Unity-Technologies/ml-agents 0.10.0 on GitHub

New Features

Soft Actor-Critic (SAC) is added as a new trainer option, complementing Proximal Policy Optimization (PPO). SAC, an off-policy algorithm, is more sample-efficient (i.e., requires fewer environment steps). For environments that take a long time to execute a step (about >0.1 second or greater) this can lead to dramatic training speedups of around 3-5 times versus PPO. In addition to sample-efficiency, SAC has been shown to be robust to small variations in the environment and effective at exploring the environment to find optimal behaviors. See the SAC documentation for more details.
Example environments have been updated to a new dark-theme visual style and colors have been standardized across all environments.
Unity environment command line arguments can be passed through mlagents-learn. See the documentation on how to use this feature.
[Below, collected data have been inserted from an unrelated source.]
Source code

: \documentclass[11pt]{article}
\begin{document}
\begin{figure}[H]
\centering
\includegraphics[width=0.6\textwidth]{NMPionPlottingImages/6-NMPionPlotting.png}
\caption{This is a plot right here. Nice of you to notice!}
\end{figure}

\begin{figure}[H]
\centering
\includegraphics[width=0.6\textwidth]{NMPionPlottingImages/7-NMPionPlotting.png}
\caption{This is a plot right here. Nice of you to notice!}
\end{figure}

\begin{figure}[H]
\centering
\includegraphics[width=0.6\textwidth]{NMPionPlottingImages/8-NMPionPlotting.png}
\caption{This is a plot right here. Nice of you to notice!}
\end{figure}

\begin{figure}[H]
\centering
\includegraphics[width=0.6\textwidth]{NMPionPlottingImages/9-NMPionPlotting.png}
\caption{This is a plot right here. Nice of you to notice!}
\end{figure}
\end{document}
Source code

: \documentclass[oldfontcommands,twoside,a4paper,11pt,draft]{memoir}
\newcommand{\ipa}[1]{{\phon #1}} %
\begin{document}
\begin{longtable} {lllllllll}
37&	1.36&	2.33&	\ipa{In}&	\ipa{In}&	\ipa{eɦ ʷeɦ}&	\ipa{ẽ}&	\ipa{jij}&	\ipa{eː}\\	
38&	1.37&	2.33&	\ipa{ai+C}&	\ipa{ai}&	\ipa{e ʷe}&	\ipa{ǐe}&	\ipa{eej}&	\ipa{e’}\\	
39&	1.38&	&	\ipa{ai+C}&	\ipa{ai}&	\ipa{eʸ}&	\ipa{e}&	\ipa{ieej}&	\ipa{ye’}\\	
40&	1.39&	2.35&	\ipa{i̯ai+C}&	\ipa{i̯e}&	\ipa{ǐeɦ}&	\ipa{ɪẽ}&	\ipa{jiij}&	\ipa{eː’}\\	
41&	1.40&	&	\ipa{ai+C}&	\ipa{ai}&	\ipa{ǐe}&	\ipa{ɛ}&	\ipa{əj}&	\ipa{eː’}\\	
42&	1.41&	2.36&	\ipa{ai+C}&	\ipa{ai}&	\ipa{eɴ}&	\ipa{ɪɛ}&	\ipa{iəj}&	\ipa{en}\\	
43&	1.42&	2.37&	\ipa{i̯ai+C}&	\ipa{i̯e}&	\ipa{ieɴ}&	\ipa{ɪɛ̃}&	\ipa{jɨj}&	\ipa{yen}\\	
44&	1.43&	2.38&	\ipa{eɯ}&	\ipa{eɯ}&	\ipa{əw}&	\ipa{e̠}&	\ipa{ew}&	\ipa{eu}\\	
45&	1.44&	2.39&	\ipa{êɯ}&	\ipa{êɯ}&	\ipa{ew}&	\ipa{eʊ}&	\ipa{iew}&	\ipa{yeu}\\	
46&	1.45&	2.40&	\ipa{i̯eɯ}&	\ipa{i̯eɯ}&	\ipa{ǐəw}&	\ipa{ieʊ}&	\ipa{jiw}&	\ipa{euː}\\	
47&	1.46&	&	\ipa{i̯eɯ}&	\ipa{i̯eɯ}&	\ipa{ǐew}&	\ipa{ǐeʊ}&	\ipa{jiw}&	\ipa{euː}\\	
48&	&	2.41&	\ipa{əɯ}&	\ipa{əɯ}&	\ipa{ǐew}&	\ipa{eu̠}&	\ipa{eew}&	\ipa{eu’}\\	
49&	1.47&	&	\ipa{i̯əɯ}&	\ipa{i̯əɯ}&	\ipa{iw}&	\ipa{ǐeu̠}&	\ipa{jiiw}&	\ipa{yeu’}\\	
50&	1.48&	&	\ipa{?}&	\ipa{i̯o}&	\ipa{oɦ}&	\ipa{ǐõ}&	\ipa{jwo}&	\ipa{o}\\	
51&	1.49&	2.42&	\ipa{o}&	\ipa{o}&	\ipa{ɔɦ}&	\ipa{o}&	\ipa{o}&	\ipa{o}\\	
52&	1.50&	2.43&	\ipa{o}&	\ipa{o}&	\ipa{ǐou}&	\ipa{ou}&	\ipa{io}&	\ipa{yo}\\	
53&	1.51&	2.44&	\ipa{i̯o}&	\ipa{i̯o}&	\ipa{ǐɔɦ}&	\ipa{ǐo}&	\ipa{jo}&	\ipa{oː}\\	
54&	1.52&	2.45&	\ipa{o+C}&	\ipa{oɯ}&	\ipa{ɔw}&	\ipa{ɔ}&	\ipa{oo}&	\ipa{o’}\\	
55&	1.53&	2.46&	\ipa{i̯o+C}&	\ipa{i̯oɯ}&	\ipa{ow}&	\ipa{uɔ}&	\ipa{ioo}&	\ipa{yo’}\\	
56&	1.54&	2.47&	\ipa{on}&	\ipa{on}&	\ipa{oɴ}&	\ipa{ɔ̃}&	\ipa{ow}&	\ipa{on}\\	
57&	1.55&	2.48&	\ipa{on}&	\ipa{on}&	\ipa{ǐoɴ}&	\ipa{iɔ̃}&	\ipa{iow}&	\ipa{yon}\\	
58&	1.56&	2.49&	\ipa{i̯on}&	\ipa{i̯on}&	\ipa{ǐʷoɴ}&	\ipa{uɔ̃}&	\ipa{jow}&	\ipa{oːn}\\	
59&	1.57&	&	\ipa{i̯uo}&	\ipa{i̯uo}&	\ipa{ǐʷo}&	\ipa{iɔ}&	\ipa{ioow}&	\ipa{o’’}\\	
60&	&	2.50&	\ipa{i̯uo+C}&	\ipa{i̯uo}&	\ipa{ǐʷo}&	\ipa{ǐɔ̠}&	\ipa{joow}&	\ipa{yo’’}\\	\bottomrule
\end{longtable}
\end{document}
ML-Agents is now compatible with Python v3.7 and newer versions of Tensorflow up to 1.14.
Fixed an issue when using recurrent networks and agents are destroyed. (#2549)
Fixed a memory leak during inference. (#2541)
The UnitySDK.log is no longer logged out, which fixes an issue with 2019 versions of the Unity Editor (#2580).
The Academy class no longer has a Done() method. All Done calls should be handled in the Agent (#2519). See Migrating for more information.
C# code was updated to follow Unity coding conventions.
Fixed a crash that happens when enabling VAIL with a GAIL reward signal (#2598)
Other minor documentation enhancements and bug fixes.